+++ Supplied data

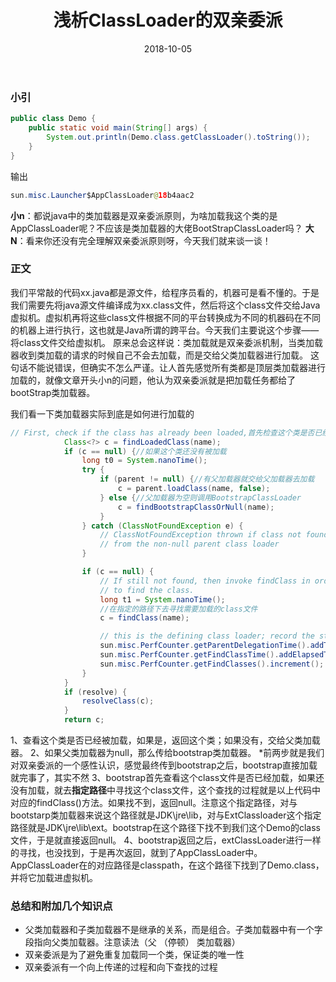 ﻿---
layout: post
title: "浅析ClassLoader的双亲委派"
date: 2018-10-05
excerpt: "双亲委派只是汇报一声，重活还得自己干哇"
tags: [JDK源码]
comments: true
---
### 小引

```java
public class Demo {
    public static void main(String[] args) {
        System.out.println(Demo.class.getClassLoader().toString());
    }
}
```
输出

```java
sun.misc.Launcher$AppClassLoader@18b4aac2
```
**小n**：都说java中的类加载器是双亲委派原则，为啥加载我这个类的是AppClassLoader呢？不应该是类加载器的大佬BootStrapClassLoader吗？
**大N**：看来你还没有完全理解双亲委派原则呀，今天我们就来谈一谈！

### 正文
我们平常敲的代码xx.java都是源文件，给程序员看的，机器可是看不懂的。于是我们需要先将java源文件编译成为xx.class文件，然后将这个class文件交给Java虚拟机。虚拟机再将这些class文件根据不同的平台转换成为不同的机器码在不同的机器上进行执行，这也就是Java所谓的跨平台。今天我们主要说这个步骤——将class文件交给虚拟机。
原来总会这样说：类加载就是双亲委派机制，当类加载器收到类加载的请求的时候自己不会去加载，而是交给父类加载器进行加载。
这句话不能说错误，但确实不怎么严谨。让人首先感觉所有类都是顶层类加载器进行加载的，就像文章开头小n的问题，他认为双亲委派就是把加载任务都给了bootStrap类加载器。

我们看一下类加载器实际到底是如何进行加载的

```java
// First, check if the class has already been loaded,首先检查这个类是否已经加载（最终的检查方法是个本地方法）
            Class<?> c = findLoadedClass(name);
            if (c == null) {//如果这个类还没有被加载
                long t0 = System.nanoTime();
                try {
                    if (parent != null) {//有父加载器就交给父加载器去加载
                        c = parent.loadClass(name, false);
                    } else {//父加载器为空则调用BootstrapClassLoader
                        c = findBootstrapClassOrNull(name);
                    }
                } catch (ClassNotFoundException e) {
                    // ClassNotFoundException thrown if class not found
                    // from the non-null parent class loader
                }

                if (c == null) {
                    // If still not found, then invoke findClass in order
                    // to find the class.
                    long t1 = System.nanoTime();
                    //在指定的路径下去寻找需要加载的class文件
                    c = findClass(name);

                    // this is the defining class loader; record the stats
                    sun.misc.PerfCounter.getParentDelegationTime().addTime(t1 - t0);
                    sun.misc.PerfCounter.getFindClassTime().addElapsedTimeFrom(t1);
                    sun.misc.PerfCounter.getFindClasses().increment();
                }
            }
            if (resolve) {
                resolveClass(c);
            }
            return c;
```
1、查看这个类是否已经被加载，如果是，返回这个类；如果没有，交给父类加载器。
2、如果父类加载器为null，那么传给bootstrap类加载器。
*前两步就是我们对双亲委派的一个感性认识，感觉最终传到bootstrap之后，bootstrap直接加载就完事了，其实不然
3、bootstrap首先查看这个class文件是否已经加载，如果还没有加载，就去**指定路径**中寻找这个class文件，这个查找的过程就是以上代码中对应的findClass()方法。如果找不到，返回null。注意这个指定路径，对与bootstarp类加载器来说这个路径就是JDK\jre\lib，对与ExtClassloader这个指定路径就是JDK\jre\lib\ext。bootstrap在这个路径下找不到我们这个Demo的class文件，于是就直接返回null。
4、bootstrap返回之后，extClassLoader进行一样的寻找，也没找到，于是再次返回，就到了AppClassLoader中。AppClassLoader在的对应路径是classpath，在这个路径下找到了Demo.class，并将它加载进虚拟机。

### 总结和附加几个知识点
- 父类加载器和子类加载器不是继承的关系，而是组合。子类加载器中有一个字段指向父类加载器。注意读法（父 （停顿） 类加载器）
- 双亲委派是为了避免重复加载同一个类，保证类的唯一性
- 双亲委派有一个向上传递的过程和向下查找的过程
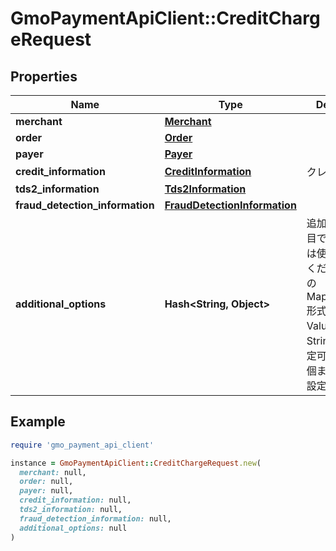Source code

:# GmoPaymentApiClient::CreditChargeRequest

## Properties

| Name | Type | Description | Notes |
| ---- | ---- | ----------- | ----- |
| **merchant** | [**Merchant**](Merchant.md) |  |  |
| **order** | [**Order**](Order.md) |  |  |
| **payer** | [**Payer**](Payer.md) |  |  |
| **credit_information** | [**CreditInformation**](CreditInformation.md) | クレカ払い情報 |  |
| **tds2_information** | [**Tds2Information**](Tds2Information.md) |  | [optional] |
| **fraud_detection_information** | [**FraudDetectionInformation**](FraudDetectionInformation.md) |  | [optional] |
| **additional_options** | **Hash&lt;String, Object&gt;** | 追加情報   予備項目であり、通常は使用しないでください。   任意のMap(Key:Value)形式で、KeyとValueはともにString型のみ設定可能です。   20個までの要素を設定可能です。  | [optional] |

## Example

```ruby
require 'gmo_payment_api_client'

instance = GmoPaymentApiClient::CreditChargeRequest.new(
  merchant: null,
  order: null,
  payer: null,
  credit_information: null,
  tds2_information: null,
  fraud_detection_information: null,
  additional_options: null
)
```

++++++

#### [What is expected]
Exactly as written, return every line of the listing, but not the pictures.

#### [Solution for this exercise]
 ﻿---
layout: post
title: "浅析ClassLoader的双亲委派"
date: 2018-10-05
excerpt: "双亲委派只是汇报一声，重活还得自己干哇"
tags: [JDK源码]
comments: true
---
### 小引

```java
public class Demo {
    public static void main(String[] args) {
        System.out.println(Demo.class.getClassLoader().toString());
    }
}
```
输出

```java
sun.misc.Launcher$AppClassLoader@18b4aac2
```
**小n**：都说java中的类加载器是双亲委派原则，为啥加载我这个类的是AppClassLoader呢？不应该是类加载器的大佬BootStrapClassLoader吗？
**大N**：看来你还没有完全理解双亲委派原则呀，今天我们就来谈一谈！

### 正文
我们平常敲的代码xx.java都是源文件，给程序员看的，机器可是看不懂的。于是我们需要先将java源文件编译成为xx.class文件，然后将这个class文件交给Java虚拟机。虚拟机再将这些class文件根据不同的平台转换成为不同的机器码在不同的机器上进行执行，这也就是Java所谓的跨平台。今天我们主要说这个步骤——将class文件交给虚拟机。
原来总会这样说：类加载就是双亲委派机制，当类加载器收到类加载的请求的时候自己不会去加载，而是交给父类加载器进行加载。
这句话不能说错误，但确实不怎么严谨。让人首先感觉所有类都是顶层类加载器进行加载的，就像文章开头小n的问题，他认为双亲委派就是把加载任务都给了bootStrap类加载器。

我们看一下类加载器实际到底是如何进行加载的

```java
// First, check if the class has already been loaded,首先检查这个类是否已经加载（最终的检查方法是个本地方法）
            Class<?> c = findLoadedClass(name);
            if (c == null) {//如果这个类还没有被加载
                long t0 = System.nanoTime();
                try {
                    if (parent != null) {//有父加载器就交给父加载器去加载
                        c = parent.loadClass(name, false);
                    } else {//父加载器为空则调用BootstrapClassLoader
                        c = findBootstrapClassOrNull(name);
                    }
                } catch (ClassNotFoundException e) {
                    // ClassNotFoundException thrown if class not found
                    // from the non-null parent class loader
                }

                if (c == null) {
                    // If still not found, then invoke findClass in order
                    // to find the class.
                    long t1 = System.nanoTime();
                    //在指定的路径下去寻找需要加载的class文件
                    c = findClass(name);

                    // this is the defining class loader; record the stats
                    sun.misc.PerfCounter.getParentDelegationTime().addTime(t1 - t0);
                    sun.misc.PerfCounter.getFindClassTime().addElapsedTimeFrom(t1);
                    sun.misc.PerfCounter.getFindClasses().increment();
                }
            }
            if (resolve) {
                resolveClass(c);
            }
            return c;
```
1、查看这个类是否已经被加载，如果是，返回这个类；如果没有，交给父类加载器。
2、如果父类加载器为null，那么传给bootstrap类加载器。
*前两步就是我们对双亲委派的一个感性认识，感觉最终传到bootstrap之后，bootstrap直接加载就完事了，其实不然
3、bootstrap首先查看这个class文件是否已经加载，如果还没有加载，就去**指定路径**中寻找这个class文件，这个查找的过程就是以上代码中对应的findClass()方法。如果找不到，返回null。注意这个指定路径，对与bootstarp类加载器来说这个路径就是JDK\jre\lib，对与ExtClassloader这个指定路径就是JDK\jre\lib\ext。bootstrap在这个路径下找不到我们这个Demo的class文件，于是就直接返回null。
4、bootstrap返回之后，extClassLoader进行一样的寻找，也没找到，于是再次返回，就到了AppClassLoader中。AppClassLoader在的对应路径是classpath，在这个路径下找到了Demo.class，并将它加载进虚拟机。

### 总结和附加几个知识点
- 父类加载器和子类加载器不是继承的关系，而是组合。子类加载器中有一个字段指向父类加载器。注意读法（父 （停顿） 类加载器）
- 双亲委派是为了避免重复加载同一个类，保证类的唯一性
- 双亲委派有一个向上传递的过程和向下查找的过程
Source code

:# GmoPaymentApiClient::CreditChargeRequest

## Properties

| Name | Type | Description | Notes |
| ---- | ---- | ----------- | ----- |
| **merchant** | [**Merchant**](Merchant.md) |  |  |
| **order** | [**Order**](Order.md) |  |  |
| **payer** | [**Payer**](Payer.md) |  |  |
| **credit_information** | [**CreditInformation**](CreditInformation.md) | クレカ払い情報 |  |
| **tds2_information** | [**Tds2Information**](Tds2Information.md) |  | [optional] |
| **fraud_detection_information** | [**FraudDetectionInformation**](FraudDetectionInformation.md) |  | [optional] |
| **additional_options** | **Hash&lt;String, Object&gt;** | 追加情報   予備項目であり、通常は使用しないでください。   任意のMap(Key:Value)形式で、KeyとValueはともにString型のみ設定可能です。   20個までの要素を設定可能です。  | [optional] |

## Example

```ruby
require 'gmo_payment_api_client'

instance = GmoPaymentApiClient::CreditChargeRequest.new(
  merchant: null,
  order: null,
  payer: null,
  credit_information: null,
  tds2_information: null,
  fraud_detection_information: null,
  additional_options: null
)
```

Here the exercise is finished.